» **Work item**
The response should contain all of the records, copied exactly, and none of the images.

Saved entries
* * * * *

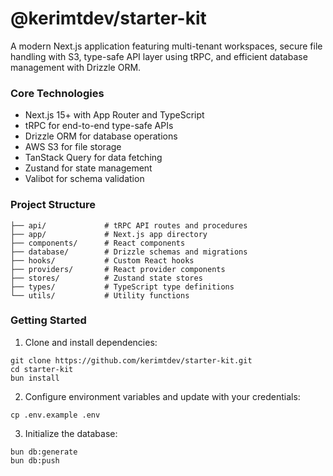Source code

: # @kerimtdev/starter-kit

A modern Next.js application featuring multi-tenant workspaces, secure file handling with S3, type-safe API layer using tRPC, and efficient database management with Drizzle ORM.


### Core Technologies
- Next.js 15+ with App Router and TypeScript
- tRPC for end-to-end type-safe APIs
- Drizzle ORM for database operations 
- AWS S3 for file storage
- TanStack Query for data fetching
- Zustand for state management
- Valibot for schema validation


### Project Structure

```
├── api/             # tRPC API routes and procedures
├── app/             # Next.js app directory
├── components/      # React components
├── database/        # Drizzle schemas and migrations
├── hooks/           # Custom React hooks
├── providers/       # React provider components
├── stores/          # Zustand state stores
├── types/           # TypeScript type definitions
└── utils/           # Utility functions
```

### Getting Started 

1. Clone and install dependencies:

```
git clone https://github.com/kerimtdev/starter-kit.git
cd starter-kit
bun install
```

2. Configure environment variables and update with your credentials: 

```
cp .env.example .env
```

3. Initialize the database:

```
bun db:generate
bun db:push
```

* * * * *

» **Result of this exercise**
Source code

: # @kerimtdev/starter-kit

A modern Next.js application featuring multi-tenant workspaces, secure file handling with S3, type-safe API layer using tRPC, and efficient database management with Drizzle ORM.


### Core Technologies
- Next.js 15+ with App Router and TypeScript
- tRPC for end-to-end type-safe APIs
- Drizzle ORM for database operations 
- AWS S3 for file storage
- TanStack Query for data fetching
- Zustand for state management
- Valibot for schema validation


### Project Structure

```
├── api/             # tRPC API routes and procedures
├── app/             # Next.js app directory
├── components/      # React components
├── database/        # Drizzle schemas and migrations
├── hooks/           # Custom React hooks
├── providers/       # React provider components
├── stores/          # Zustand state stores
├── types/           # TypeScript type definitions
└── utils/           # Utility functions
```

### Getting Started 

1. Clone and install dependencies:

```
git clone https://github.com/kerimtdev/starter-kit.git
cd starter-kit
bun install
```

2. Configure environment variables and update with your credentials: 

```
cp .env.example .env
```

3. Initialize the database:

```
bun db:generate
bun db:push
```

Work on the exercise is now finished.